■ **Work to be completed**
Exactly as written, print the lines from the top of the listing through the line containing "<summary>Click to expand</summary>"; include no pictures.

■ **Provided data**

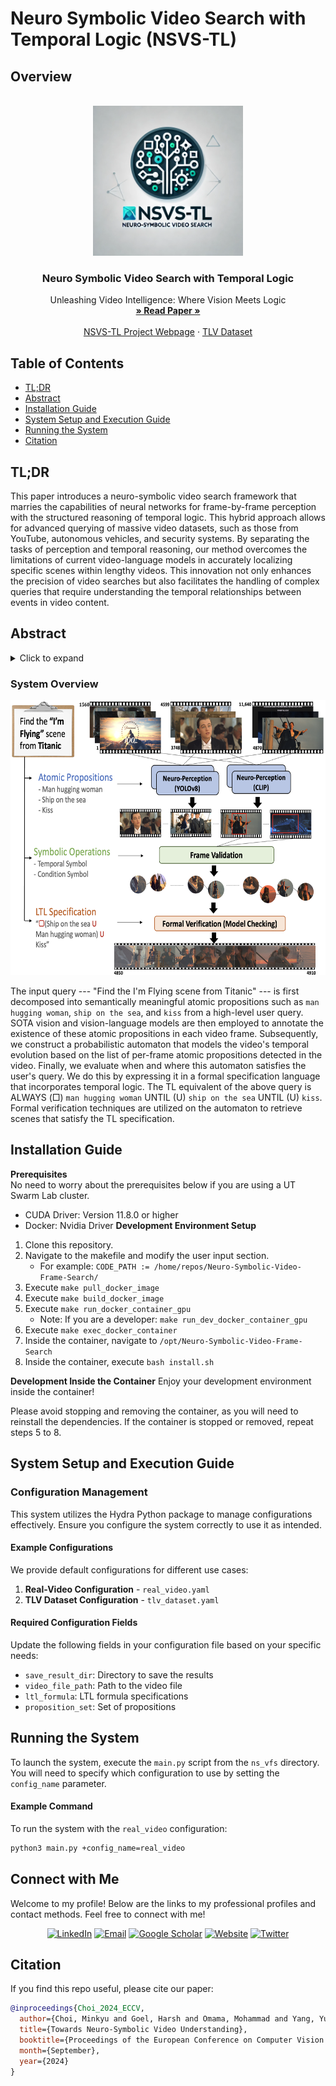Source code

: # Neuro Symbolic Video Search with Temporal Logic (NSVS-TL)

## Overview
<!-- PROJECT LOGO -->
<br />
<div align="center">
  <a href="https://github.com/UTAustin-SwarmLab/Neuro-Symbolic-Video-Search-Temploral-Logic">
    <img src="images/logo.png" alt="Logo" width="240" height="240">
  </a>

  <h3 align="center">Neuro Symbolic Video Search with Temporal Logic</h3>

  <p align="center">
    Unleashing Video Intelligence: Where Vision Meets Logic
    <br />
    <a href="https://arxiv.org/abs/2403.11021"><strong>» Read Paper »</strong></a>
    <br />
    <br />
    <a href="https://utaustin-swarmlab.github.io/nsvs-project-page.github.io/">NSVS-TL Project Webpage</a>
    ·
    <a href="https://github.com/UTAustin-SwarmLab/Neuro-Symbolic-Video-Search-Temploral-Logic">TLV Dataset</a>
  </p>
</div>

## Table of Contents

- [TL;DR](#TL;DR)
- [Abstract](#abstract)
- [Installation Guide](#installation-guide)
- [System Setup and Execution Guide](#system-setup-and-execution-guide)
- [Running the System](#running-the-system)
- [Citation](#citation)

## TL;DR

This paper introduces a neuro-symbolic video search framework that marries the capabilities of neural networks for frame-by-frame perception with the structured reasoning of temporal logic. This hybrid approach allows for advanced querying of massive video datasets, such as those from YouTube, autonomous vehicles, and security systems. By separating the tasks of perception and temporal reasoning, our method overcomes the limitations of current video-language models in accurately localizing specific scenes within lengthy videos. This innovation not only enhances the precision of video searches but also facilitates the handling of complex queries that require understanding the temporal relationships between events in video content.

## Abstract

<details>
<summary>Click to expand</summary>
The unprecedented surge in video data production in recent years necessitates efficient tools to extract meaningful frames from videos for downstream tasks. Long-term temporal reasoning is a key desideratum for frame retrieval systems. While state-of-the-art foundation models, like VideoLLaMA and ViCLIP, are proficient in short-term semantic understanding, they surprisingly fail at long-term reasoning across frames. A key reason for this failure is that they intertwine per-frame perception and temporal reasoning into a single deep network. Hence, decoupling but co-designing the semantic understanding and temporal reasoning is essential for efficient scene identification. We propose a system that leverages vision-language models for semantic understanding of individual frames but effectively reasons about the long-term evolution of events using state machines and temporal logic (TL) formulae that inherently capture memory. Our TL-based reasoning improves the F1 score of complex event identification by $9-15$\% compared to benchmarks that use GPT-4 for reasoning on state-of-the-art self-driving datasets such as Waymo and NuScenes.
</details>

### System Overview
<div align="center">
  <a href="https://github.com/UTAustin-SwarmLab/temporal-logic-video-dataset">
    <img src="images/fig1_teaser.png" alt="Logo" width="640" height="440">
  </a>
</div>

The input query --- "Find the I'm Flying scene from Titanic" --- is first decomposed into semantically meaningful atomic propositions such as ``man hugging woman``, ``ship on the sea``, and ``kiss`` from a high-level user query. SOTA vision and vision-language models are then employed to annotate the existence of these atomic propositions in each video frame. Subsequently, we construct a probabilistic automaton that models the video's temporal evolution based on the list of per-frame atomic propositions detected in the video. Finally, we evaluate when and where this automaton satisfies the user's query. We do this by expressing it in a formal specification language that incorporates temporal logic. The TL equivalent of the above query is ALWAYS ($\Box$) ``man hugging woman`` UNTIL ($\mathsf{U}$) ``ship on the sea`` UNTIL ($\mathsf{U}$) ``kiss``. Formal verification techniques are utilized on the automaton to retrieve scenes that satisfy the TL specification.

## Installation Guide

**Prerequisites**  
No need to worry about the prerequisites below if you are using a UT Swarm Lab cluster.

- CUDA Driver: Version 11.8.0 or higher
- Docker: Nvidia Driver
**Development Environment Setup**

1. Clone this repository.
2. Navigate to the makefile and modify the user input section.
    - For example: `CODE_PATH := /home/repos/Neuro-Symbolic-Video-Frame-Search/`
3. Execute `make pull_docker_image`
4. Execute `make build_docker_image`
5. Execute `make run_docker_container_gpu`
    - Note: If you are a developer: `make run_dev_docker_container_gpu`
6. Execute `make exec_docker_container`
7. Inside the container, navigate to `/opt/Neuro-Symbolic-Video-Frame-Search`
8. Inside the container, execute `bash install.sh`

**Development Inside the Container**
Enjoy your development environment inside the container!

Please avoid stopping and removing the container, as you will need to reinstall the dependencies. If the container is stopped or removed, repeat steps 5 to 8.

## System Setup and Execution Guide

### Configuration Management

This system utilizes the Hydra Python package to manage configurations effectively. Ensure you configure the system correctly to use it as intended.

#### Example Configurations

We provide default configurations for different use cases:

1. **Real-Video Configuration** - `real_video.yaml`
2. **TLV Dataset Configuration** - `tlv_dataset.yaml`

#### Required Configuration Fields

Update the following fields in your configuration file based on your specific needs:

- `save_result_dir`: Directory to save the results
- `video_file_path`: Path to the video file
- `ltl_formula`: LTL formula specifications
- `proposition_set`: Set of propositions

## Running the System

To launch the system, execute the `main.py` script from the `ns_vfs` directory. You will need to specify which configuration to use by setting the `config_name` parameter.

#### Example Command

To run the system with the `real_video` configuration:

```bash
python3 main.py +config_name=real_video
```

## Connect with Me
Welcome to my profile! Below are the links to my professional profiles and contact methods. Feel free to connect with me!

<p align="center">
  <a href="https://www.linkedin.com/in/mchoi07/" target="_blank"><img src="https://img.icons8.com/color/48/000000/linkedin.png" alt="LinkedIn" width="48" height="48"/></a>
  <a href="mailto:minkyu.choi@utexas.edu"><img src="https://img.icons8.com/emoji/96/000000/e-mail.png" alt="Email" width="48" height="48"/></a>
  <a href="https://scholar.google.com/citations?user=ai4daB8AAAAJ&hl" target="_blank"><img src="https://img.icons8.com/color/48/000000/google-scholar--v3.png" alt="Google Scholar" width="48" height="48"/></a>
  <a href="https://minkyuchoi-07.github.io" target="_blank"><img src="https://img.icons8.com/bubbles/50/brown-hair-lady-window.png" alt="Website" width="48" height="48"/></a>
  <a href="https://x.com/MinkyuChoi7" target="_blank"><img src="https://img.icons8.com/ios-filled/50/twitterx--v1.png" alt="Twitter" width="48" height="48"/></a>
</p>
<!-- 
<p align="center">
  <div style="display: inline-block; text-align: center; margin-right: 20px;">
    <a href="https://www.linkedin.com/in/mchoi07/" target="_blank">
      <img width="64" height="64" src="https://img.icons8.com/color/linkedin.png" alt="LinkedIn"/>
    </a>
    <div>LinkedIn</div>
  </div>
  <div style="display: inline-block; text-align: center; margin-right: 20px;">
    <a href="mailto:minkyu.choi@utexas.edu">
      <img width="64" height="64" src="https://img.icons8.com/emoji/96/000000/e-mail.png" alt="Email"/>
    </a>
    <div>Email</div>
  </div>
  <div style="display: inline-block; text-align: center; margin-right: 20px;">
    <a href="https://scholar.google.com/citations?user=ai4daB8AAAAJ&hl" target="_blank">
      <img width="64" height="64" src="https://img.icons8.com/color/96/google-scholar--v3.png" alt="Google Scholar"/>
    </a>
    <div>Google Scholar</div>
  </div>
  <div style="display: inline-block; text-align: center; margin-right: 20px;">
    <a href="https://minkyuchoi-07.github.io" target="_blank">
      <img width="64" height="64" src="https://img.icons8.com/bubbles/50/brown-hair-lady-window.png" alt="Website"/>
    </a>
    <div>Website</div>
  </div>
  <div style="display: inline-block; text-align: center;">
    <a href="https://x.com/MinkyuChoi7" target="_blank">
      <img width="64" height="64" src="https://img.icons8.com/ios-filled/50/twitterx--v1.png" alt="Twitter"/>
    </a>
    <div>Twitter</div>
  </div>
</p> -->

## Citation

If you find this repo useful, please cite our paper:

```bibtex
@inproceedings{Choi_2024_ECCV,
  author={Choi, Minkyu and Goel, Harsh and Omama, Mohammad and Yang, Yunhao and Shah, Sahil and Chinchali, Sandeep},
  title={Towards Neuro-Symbolic Video Understanding},
  booktitle={Proceedings of the European Conference on Computer Vision (ECCV)},
  month={September},
  year={2024}
}
```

■ **Output of the exercise**
Source code

: # Neuro Symbolic Video Search with Temporal Logic (NSVS-TL)

## Overview
<!-- PROJECT LOGO -->
<br />
<div align="center">
  <a href="https://github.com/UTAustin-SwarmLab/Neuro-Symbolic-Video-Search-Temploral-Logic">
    <img src="images/logo.png" alt="Logo" width="240" height="240">
  </a>

  <h3 align="center">Neuro Symbolic Video Search with Temporal Logic</h3>

  <p align="center">
    Unleashing Video Intelligence: Where Vision Meets Logic
    <br />
    <a href="https://arxiv.org/abs/2403.11021"><strong>» Read Paper »</strong></a>
    <br />
    <br />
    <a href="https://utaustin-swarmlab.github.io/nsvs-project-page.github.io/">NSVS-TL Project Webpage</a>
    ·
    <a href="https://github.com/UTAustin-SwarmLab/Neuro-Symbolic-Video-Search-Temploral-Logic">TLV Dataset</a>
  </p>
</div>

## Table of Contents

- [TL;DR](#TL;DR)
- [Abstract](#abstract)
- [Installation Guide](#installation-guide)
- [System Setup and Execution Guide](#system-setup-and-execution-guide)
- [Running the System](#running-the-system)
- [Citation](#citation)

## TL;DR

This paper introduces a neuro-symbolic video search framework that marries the capabilities of neural networks for frame-by-frame perception with the structured reasoning of temporal logic. This hybrid approach allows for advanced querying of massive video datasets, such as those from YouTube, autonomous vehicles, and security systems. By separating the tasks of perception and temporal reasoning, our method overcomes the limitations of current video-language models in accurately localizing specific scenes within lengthy videos. This innovation not only enhances the precision of video searches but also facilitates the handling of complex queries that require understanding the temporal relationships between events in video content.

## Abstract

<details>
<summary>Click to expand</summary>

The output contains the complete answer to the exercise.